Deputy Pearse Doherty: Information on Pearse Doherty Zoom on Pearse Doherty Today's budget comes at a time like no other, a time of great uncertainty and, for many, hardship. Covid-19 has upended and disrupted the lives of us all.

Táimid ag déileáil leis an cháinaisnéis seo ag am iontach annamh. Seo am ina bhfuil a lán neamhchinnteacht agus do go leor, seo am an chruacháis. Bhí tionchar ag Covid-19 orainn uilig agus tá ár saol bun os cionn mar gheall air sin.

It has impacted people in different ways. Citizens with disabilities face unprecedented challenges, with many at breaking point. Families have seen their incomes drop and they worry how they will cover their bills at the end of the month. Our health service, underfunded and mismanaged by Fine Gael for a decade, is under severe pressure like never before. Businesses are fighting for their very survival. This budget needed to respond to this and the continuing threat posed by Brexit by protecting workers and families as they face the continued threat of Covid-19. This budget needed to provide certainty - certainty that their incomes will not fall off a cliff, certainty that the Government will do all it can to protect their jobs, and certainty that our health service has the capacity to weather the storms ahead. This budget has failed to provide that certainty. It repeats a pattern of behaviour that has marked this Fianna Fáil and Fine Gael Government since it took power – indecisive, unprepared, too slow to act and lacking the ambition this moment demands.

The Government will defend this budget with worn-out excuses and will say it is all it can afford. It will say it cannot tackle the major cracks in our society just at this time and that we must wait. However, not only is that not good enough, it is simply not true. A decade ago, taxpayers bailed out the banks to the tune of €64 billion, picking up the pieces after Fianna Fáil torpedoed our economy and wrecked the public finances. Today, we had an opportunity to do something very different - to bail out workers and families at a time of great uncertainty, to seize this moment by permanently increasing capacity in our hospitals and tackling the housing crisis once and for all, and to rebuild an economy that is stronger, fairer and better.

Bhí an deis againn inniu rud neart difriúil a dhéanamh. Bhí an deis againn lámh chuidithe a thabhairt d'oibrithe ag am na neamhchinnteachta agus geilleagar na tíre seo a atógáil ar bhealach a bheadh níos láidre, níos córa agus níos fearr.

The risk is not that we do too much, it is that we do too little, and we can see that in the Government's plan. Indeed, close to €6 billion is unallocated in the Government's plan because it does not know what to do. Today, the Government should have tackled core areas, such as unaffordable childcare costs, underfunded disability services, a dysfunctional housing market and a healthcare system that is crying out for significant investment. Failures in these areas by successive Governments have undermined our resilience and have limited our ability to combat the virus and weather the storm.
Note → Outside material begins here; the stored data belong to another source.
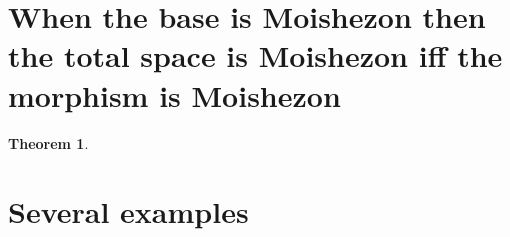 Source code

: \documentclass[11pt]{article}
\newtheorem{theorem}{Theorem}
\begin{document}
	\section{When the base is Moishezon then the total space is Moishezon iff the morphism is Moishezon}
	
	\begin{theorem}
		
	\end{theorem}
	\section{Several examples}
	
	
	\section{}
	
	
	
	
	
\end{document}
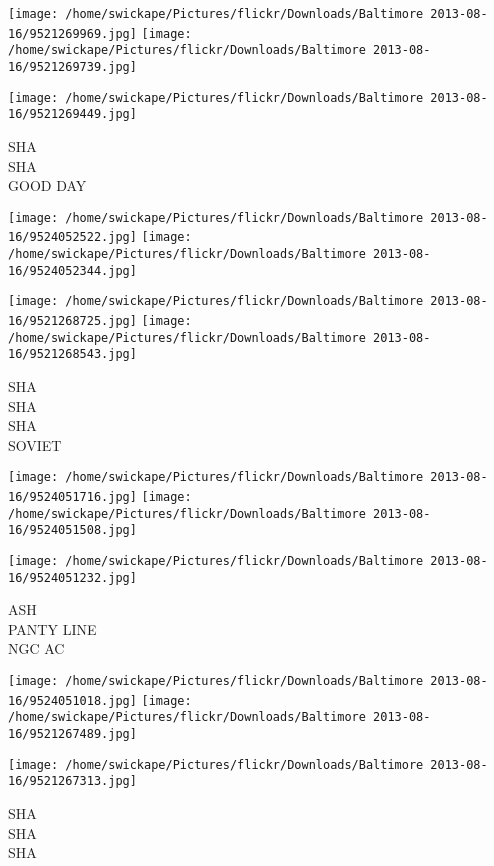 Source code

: \documentclass[10pt,letterpaper]{article}
\begin{document}
\texttt{[image: /home/swickape/Pictures/flickr/Downloads/Baltimore 2013-08-16/9521269969.jpg]}
\texttt{[image: /home/swickape/Pictures/flickr/Downloads/Baltimore 2013-08-16/9521269739.jpg]}

\vspace{0.25in}
\texttt{[image: /home/swickape/Pictures/flickr/Downloads/Baltimore 2013-08-16/9521269449.jpg]}

SHA\\
SHA\\
GOOD DAY\\
\pagebreak

\texttt{[image: /home/swickape/Pictures/flickr/Downloads/Baltimore 2013-08-16/9524052522.jpg]}
\texttt{[image: /home/swickape/Pictures/flickr/Downloads/Baltimore 2013-08-16/9524052344.jpg]}

\texttt{[image: /home/swickape/Pictures/flickr/Downloads/Baltimore 2013-08-16/9521268725.jpg]}
\texttt{[image: /home/swickape/Pictures/flickr/Downloads/Baltimore 2013-08-16/9521268543.jpg]}

SHA\\
SHA\\
SHA\\
SOVIET\\
\pagebreak

\texttt{[image: /home/swickape/Pictures/flickr/Downloads/Baltimore 2013-08-16/9524051716.jpg]}
\texttt{[image: /home/swickape/Pictures/flickr/Downloads/Baltimore 2013-08-16/9524051508.jpg]}

\vspace{0.25in}
\texttt{[image: /home/swickape/Pictures/flickr/Downloads/Baltimore 2013-08-16/9524051232.jpg]}

ASH\\
PANTY LINE\\
NGC AC\\
\pagebreak

\texttt{[image: /home/swickape/Pictures/flickr/Downloads/Baltimore 2013-08-16/9524051018.jpg]}
\texttt{[image: /home/swickape/Pictures/flickr/Downloads/Baltimore 2013-08-16/9521267489.jpg]}

\texttt{[image: /home/swickape/Pictures/flickr/Downloads/Baltimore 2013-08-16/9521267313.jpg]}

SHA\\
SHA\\
SHA\\
\pagebreak
\end{document}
Nowhere is this more true than in our health service. Our hospitals and healthcare staff are under immense pressure. A decade of underfunding, mismanagement and neglect under Fine Gael has left them in a vulnerable position. The Government cannot say it was not warned. As far back as 2009, the recommendations were clear. We had 289 critical care beds and we were told we needed 579 by this year. How many do we have today? We have 280. Instead of increasing the number of beds over a decade of Fine Gael Government, we have entered 2020 with fewer critical care beds than we had a decade ago.